Politique

Au milieu de la persistance de la hausse des prix, le gouvernement étudie l’adoption de mesures spéciales pour la commercialisation des fruits et légumes

Dans le contexte de l’augmentation des prix des produits agricoles qui balaye les marchés marocains et qui a brûlé les poches des Marocains, nuisant à leur pouvoir d’achat coïncidant avec l’Aïd Al-Adha et l’approche des vacances d’été, le gouvernement a publié un projet de décret relatif à l’adoption de mesures spéciales concernant la commercialisation directe des fruits et légumes produits dans le cadre de l’agrégation agricole.

Il est prévu que le Conseil du gouvernement discute demain jeudi, sous la présidence d’Aziz Akhannouch, de plusieurs projets de décrets, dont le projet de décret n° 2.23.920 concernant l’application de la loi n° 37.21 pour adopter des mesures spéciales concernant la commercialisation directe des fruits et légumes produits dans le cadre de l’agrégation agricole, qui sera présenté par le Ministre de l’Agriculture, de la Pêche Maritime, du Développement Rural, de l’Eau et des Forêts.

Les prix de nombreux légumes ont considérablement augmenté sur les marchés marocains ces derniers jours, ce qui a causé une grande vague de colère parmi les citoyens, alors que les plaintes des agriculteurs concernant la hausse des prix des engrais et des dépenses liées aux intrants agricoles continuent dans le contexte d’une sécheresse persistante due au manque de précipitations.

La vague de hausse des prix qui a balayé les marchés marocains ces derniers jours a encerclé le ministre de l’Agriculture, de la Pêche Maritime, du Développement Rural, de l’Eau et des Forêts, Mohamed Sadiki, au Parlement, qui s’est trouvé confronté à de vives critiques de la part des députés qui ont mis en garde contre l’effondrement du pouvoir d’achat des citoyens marocains à cause de la flambée des prix des produits les plus consommés. Un rapport de la mission parlementaire exploratoire temporaire pour examiner les réseaux de distribution et de commercialisation des produits agricoles au Maroc a révélé que 70 % des produits agricoles au Maroc sont vendus en dehors des marchés de gros et que seulement 30 % sont vendus dans le cadre des marchés de gros, tout en considérant que le projet d’agrégation agricole ne peut réussir sans qu’un prix soit fixé au préalable.

Le rapport publié par la Chambre des Représentants a révélé l’existence de 32 millions de kilogrammes de légumes perdus quotidiennement entre les marchés de gros, les marchés hebdomadaires et les marchés locaux, ce qui indique une énorme perte de produits agricoles. Le rapport parlementaire a enregistré une abondance de produits agricoles sur les marchés, ce qui signifie que la production n’est pas le problème, mais plutôt la commercialisation, confirmant que les prix auxquels les agriculteurs vendent « restent bas », bien que dans les marchés de gros et demi-gros, les prix varient et augmentent en fonction de l’offre et de la demande.
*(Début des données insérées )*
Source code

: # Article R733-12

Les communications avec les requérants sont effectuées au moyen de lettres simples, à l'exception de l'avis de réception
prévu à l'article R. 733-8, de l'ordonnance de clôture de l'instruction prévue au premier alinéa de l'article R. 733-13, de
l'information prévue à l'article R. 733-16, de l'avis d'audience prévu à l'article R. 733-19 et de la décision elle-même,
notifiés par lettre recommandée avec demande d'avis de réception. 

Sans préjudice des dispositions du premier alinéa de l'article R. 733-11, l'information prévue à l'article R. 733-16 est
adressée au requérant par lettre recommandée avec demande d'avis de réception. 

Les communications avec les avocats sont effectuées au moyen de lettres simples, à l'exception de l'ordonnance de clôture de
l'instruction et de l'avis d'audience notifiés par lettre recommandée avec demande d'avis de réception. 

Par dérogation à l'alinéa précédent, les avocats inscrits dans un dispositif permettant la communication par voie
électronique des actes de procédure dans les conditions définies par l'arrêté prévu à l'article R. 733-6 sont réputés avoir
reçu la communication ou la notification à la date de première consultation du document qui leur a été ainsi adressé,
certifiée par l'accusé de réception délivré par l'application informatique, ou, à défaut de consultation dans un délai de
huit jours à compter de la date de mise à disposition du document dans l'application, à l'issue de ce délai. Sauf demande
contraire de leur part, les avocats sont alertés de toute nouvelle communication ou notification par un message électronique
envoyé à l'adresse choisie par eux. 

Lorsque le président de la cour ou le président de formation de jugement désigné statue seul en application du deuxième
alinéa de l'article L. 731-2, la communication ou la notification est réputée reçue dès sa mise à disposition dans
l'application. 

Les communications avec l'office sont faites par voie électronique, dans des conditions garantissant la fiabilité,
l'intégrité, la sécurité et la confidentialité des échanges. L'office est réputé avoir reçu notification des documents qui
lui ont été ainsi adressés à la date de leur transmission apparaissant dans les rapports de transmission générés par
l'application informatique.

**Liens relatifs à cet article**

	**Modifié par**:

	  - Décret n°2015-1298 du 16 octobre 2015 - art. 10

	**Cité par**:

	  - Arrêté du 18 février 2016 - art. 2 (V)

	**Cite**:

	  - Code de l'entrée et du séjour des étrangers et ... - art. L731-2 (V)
La mission exploratoire parlementaire, présidée par Adil Dfouf, du groupe Authenticité et Modernité à la Chambre des Représentants, a mis en garde contre le fait que le positionnement de ces marchés au centre des villes et leur éloignement des autoroutes, en plus de l’absence de réfrigération, contribuent à la détérioration et à la perte des produits agricoles, ajoutant que la manière actuelle de gérer les marchés de gros ne contribue pas à prévenir la détérioration des produits agricoles.